Work request:
Look through the data that follows and say how many of its lines contain "after", giving the number only.

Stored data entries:

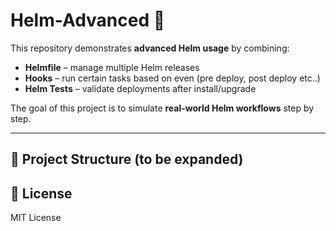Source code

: # Helm-Advanced 🚀

This repository demonstrates **advanced Helm usage** by combining:

- **Helmfile** – manage multiple Helm releases
- **Hooks** – run certain tasks based on even (pre deploy, post deploy etc..)
- **Helm Tests** – validate deployments after install/upgrade

The goal of this project is to simulate **real-world Helm workflows** step by step.

---

## 📂 Project Structure (to be expanded)


## 📜 License
MIT License
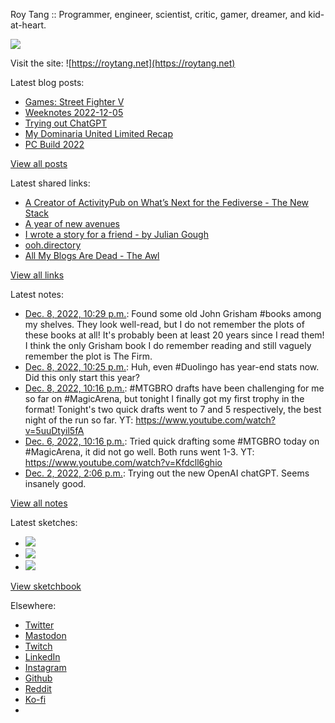 Roy Tang :: Programmer, engineer, scientist, critic, gamer, dreamer, and kid-at-heart.

![](https://roytang.net/static/img/profile.jpg)

Visit the site: ![https://roytang.net](https://roytang.net)

Latest blog posts:

- [Games: Street Fighter V](https://roytang.net/2022/12/street-fighter-v/)
- [Weeknotes 2022-12-05](https://roytang.net/2022/12/weeknotes-12-05/)
- [Trying out ChatGPT](https://roytang.net/2022/12/chatgpt/)
- [My Dominaria United Limited Recap](https://roytang.net/2022/12/mtgdmu-limited-recap/)
- [PC Build 2022](https://roytang.net/2022/12/pc-build-2022/)

[View all posts](https://roytang.net/blog)

Latest shared links:

- [A Creator of ActivityPub on What’s Next for the Fediverse - The New Stack](https://roytang.net/2022/12/ead6ecf64d8ab1b4581c44ab7df8854d/)
- [A year of new avenues](https://roytang.net/2022/12/36880cfef285d2bea77cf5cd5b781d82/)
- [I wrote a story for a friend - by Julian Gough](https://roytang.net/2022/12/daa5c77d501f15e362f664463bbe7ceb/)
- [ooh.directory](https://roytang.net/2022/12/3f0d49101a6d5b11d22d0f182481186f/)
- [All My Blogs Are Dead - The Awl](https://roytang.net/2022/12/41330bb8302c96dac7dc82a4f1c53361/)

[View all links](https://roytang.net/links)

Latest notes:

- [Dec. 8, 2022, 10:29 p.m.](https://roytang.net/2022/12/grisham/): Found some old John Grisham #books among my shelves. They look well-read, but I do not remember the plots of these books at all! It&#x27;s probably been at least 20 years since I read them! I think the only Grisham book I do remember reading and still vaguely remember the plot is The Firm.
- [Dec. 8, 2022, 10:25 p.m.](https://roytang.net/2022/12/duolingo-stats/): Huh, even #Duolingo has year-end stats now. Did this only start this year?
- [Dec. 8, 2022, 10:16 p.m.](https://roytang.net/2022/12/mtgbro-limited-6/): #MTGBRO drafts have been challenging for me so far on #MagicArena, but tonight I finally got my first trophy in the format! Tonight&#x27;s two quick drafts went to 7 and 5 respectively, the best night of the run so far. YT: https://www.youtube.com/watch?v=5uuDtyil5fA
- [Dec. 6, 2022, 10:16 p.m.](https://roytang.net/2022/12/mtgbro-limited-5/): Tried quick drafting some #MTGBRO today on #MagicArena, it did not go well. Both runs went 1-3. YT: https://www.youtube.com/watch?v=Kfdcll6ghio
- [Dec. 2, 2022, 2:06 p.m.](https://roytang.net/2022/12/1598559150187110400/): Trying out the new OpenAI chatGPT. Seems insanely good.

[View all notes](https://roytang.net/notes)

Latest sketches:


- ![](https://roytang.net/media/cache/f5/83/f583e6f8cabb768e013c3292f03b5274.jpg)
- ![](https://roytang.net/media/cache/dc/31/dc31bec42193147458f2e50c9a7fe4ac.jpg)
- ![](https://roytang.net/media/cache/73/2b/732bd4c80057609c59932ce77d753675.jpg)

[View sketchbook](https://roytang.net/albums/sketchbook)


Elsewhere:

- [Twitter](https://twitter.com/roytang)
- [Mastodon](https://indieweb.social/@roytang)
- [Twitch](https://twitch.tv/twitchyroy)
- [LinkedIn](https://www.linkedin.com/in/roytang)
- [Instagram](https://instagram.com/roytang0400)
- [Github](https://github.com/roytang)
- [Reddit](https://reddit.com/u/hungryroy)
- [Ko-fi](https://ko-fi.com/roytang)
- [](mailto:hello@roytang.net)
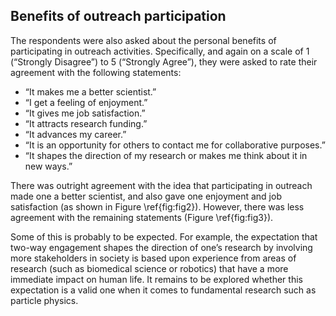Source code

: ## Benefits of outreach participation

The respondents were also asked about the personal benefits of participating in outreach activities.
Specifically, and again on a scale of 1 (“Strongly Disagree”) to 5 (“Strongly Agree”), they were asked to rate their agreement with the following statements:

- “It makes me a better scientist.”
- “I get a feeling of enjoyment.”
- “It gives me job satisfaction.”
- “It attracts research funding.”
- “It advances my career.”
- “It is an opportunity for others to contact me for collaborative purposes.”
- “It shapes the direction of my research or makes me think about it in new ways.”

There was outright agreement with the idea that participating in outreach made one a better scientist, and also gave one enjoyment and job satisfaction (as shown in Figure \ref{fig:fig2}).
However, there was less agreement with the remaining statements (Figure \ref{fig:fig3}).

Some of this is probably to be expected.
For example, the expectation that two-way engagement shapes the direction of one’s research by involving more stakeholders in society is based upon experience from areas of research (such as biomedical science or robotics) that have a more immediate impact on human life.
It remains to be explored whether this expectation is a valid one when it comes to fundamental research such as particle physics.

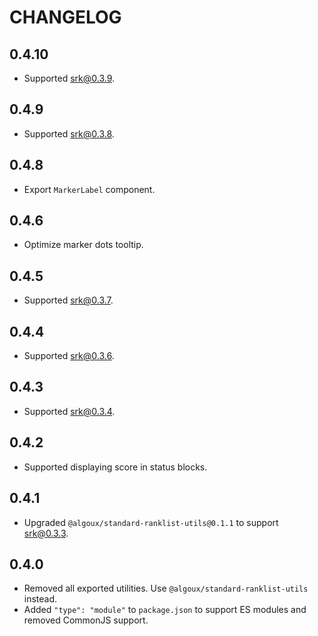 # CHANGELOG

## 0.4.10

- Supported srk@0.3.9.

## 0.4.9

- Supported srk@0.3.8.

## 0.4.8

- Export `MarkerLabel` component.

## 0.4.6

- Optimize marker dots tooltip.

## 0.4.5

- Supported srk@0.3.7.

## 0.4.4

- Supported srk@0.3.6.

## 0.4.3

- Supported srk@0.3.4.

## 0.4.2

- Supported displaying score in status blocks.

## 0.4.1

- Upgraded `@algoux/standard-ranklist-utils@0.1.1` to support srk@0.3.3.

## 0.4.0

- Removed all exported utilities. Use `@algoux/standard-ranklist-utils` instead.
- Added `"type": "module"` to `package.json` to support ES modules and removed CommonJS support.
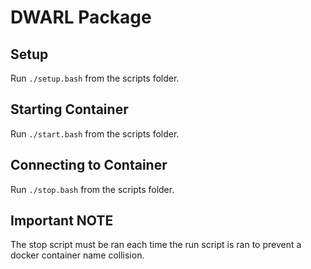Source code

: # DWARL Package

## Setup
Run `./setup.bash` from the scripts folder.

## Starting Container
Run `./start.bash` from the scripts folder.

## Connecting to Container
Run `./stop.bash` from the scripts folder.

## Important NOTE
The stop script must be ran each time the run script is ran to prevent a docker container name collision.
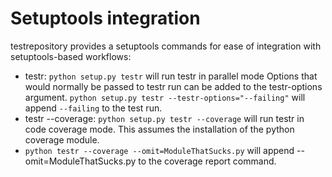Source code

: # Setuptools integration

testrepository provides a setuptools commands for ease of integration with
setuptools-based workflows:

* testr:
  `python setup.py testr` will run testr in parallel mode
  Options that would normally be passed to testr run can be added to the
  testr-options argument.
  `python setup.py testr --testr-options="--failing"` will append `--failing`
  to the test run.
* testr --coverage:
  `python setup.py testr --coverage` will run testr in code coverage mode. This
  assumes the installation of the python coverage module.
* `python testr --coverage --omit=ModuleThatSucks.py` will append
  --omit=ModuleThatSucks.py to the coverage report command.

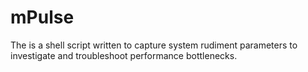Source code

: # mPulse
The is a shell script written to capture system rudiment parameters to investigate and troubleshoot performance bottlenecks.
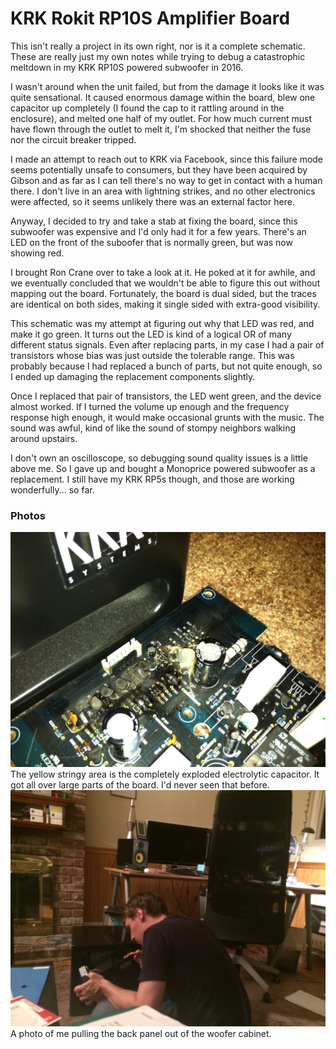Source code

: # KRK Rokit RP10S Amplifier Board

This isn't really a project in its own right, nor is it a complete schematic. These are really just my own notes while trying to debug a catastrophic meltdown in my KRK RP10S powered subwoofer in 2016.

I wasn't around when the unit failed, but from the damage it looks like it was quite sensational. It caused enormous damage within the board, blew one capacitor up completely (I found the cap to it rattling around in the enclosure), and melted one half of my outlet. For how much current must have flown through the outlet to melt it, I'm shocked that neither the fuse nor the circuit breaker tripped.

I made an attempt to reach out to KRK via Facebook, since this failure mode seems potentially unsafe to consumers, but they have been acquired by Gibson and as far as I can tell there's no way to get in contact with a human there. I don't live in an area with lightning strikes, and no other electronics were affected, so it seems unlikely there was an external factor here.

Anyway, I decided to try and take a stab at fixing the board, since this subwoofer was expensive and I'd only had it for a few years. There's an LED on the front of the suboofer that is normally green, but was now showing red.

I brought Ron Crane over to take a look at it. He poked at it for awhile, and we eventually concluded that we wouldn't be able to figure this out without mapping out the board. Fortunately, the board is dual sided, but the traces are identical on both sides, making it single sided with extra-good visibility.

This schematic was my attempt at figuring out why that LED was red, and make it go green. It turns out the LED is kind of a logical OR of many different status signals. Even after replacing parts, in my case I had a pair of transistors whose bias was just outside the tolerable range. This was probably because I had replaced a bunch of parts, but not quite enough, so I ended up damaging the replacement components slightly.

Once I replaced that pair of transistors, the LED went green, and the device almost worked. If I turned the volume up enough and the frequency response high enough, it would make occasional grunts with the music. The sound was awful, kind of like the sound of stompy neighbors walking around upstairs.

I don't own an oscilloscope, so debugging sound quality issues is a little above me. So I gave up and bought a Monoprice powered subwoofer as a replacement. I still have my KRK RP5s though, and those are working wonderfully... so far.

### Photos
![Explosion](KRK_Catastrophe.JPG)
The yellow stringy area is the completely exploded electrolytic capacitor. It got all over large parts of the board. I'd never seen that before.
![Disassembly](KRK_Disassembly.JPG)
A photo of me pulling the back panel out of the woofer cabinet.
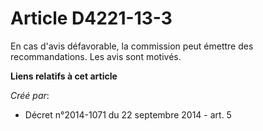 # Article D4221-13-3

En cas d'avis défavorable, la commission peut émettre des recommandations. Les avis sont motivés.

**Liens relatifs à cet article**

_Créé par_:

  - Décret n°2014-1071 du 22 septembre 2014 - art. 5

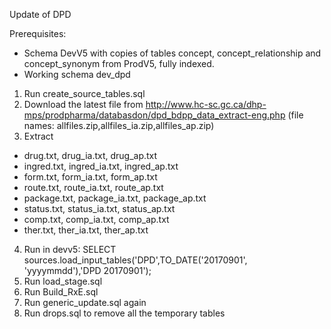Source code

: Update of DPD

Prerequisites:
- Schema DevV5 with copies of tables concept, concept_relationship and concept_synonym from ProdV5, fully indexed.
- Working schema dev_dpd

1. Run create_source_tables.sql
2. Download the latest file from http://www.hc-sc.gc.ca/dhp-mps/prodpharma/databasdon/dpd_bdpp_data_extract-eng.php (file names: allfiles.zip,allfiles_ia.zip,allfiles_ap.zip)
3. Extract
 - drug.txt, drug_ia.txt, drug_ap.txt
 - ingred.txt, ingred_ia.txt, ingred_ap.txt
 - form.txt, form_ia.txt, form_ap.txt
 - route.txt, route_ia.txt, route_ap.txt
 - package.txt, package_ia.txt, package_ap.txt
 - status.txt, status_ia.txt, status_ap.txt
 - comp.txt, comp_ia.txt, comp_ap.txt
 - ther.txt, ther_ia.txt, ther_ap.txt
4. Run in devv5: SELECT sources.load_input_tables('DPD',TO_DATE('20170901', 'yyyymmdd'),'DPD 20170901');
5. Run load_stage.sql
6. Run Build_RxE.sql
7. Run generic_update.sql again
8. Run drops.sql to remove all the temporary tables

Answer below:
2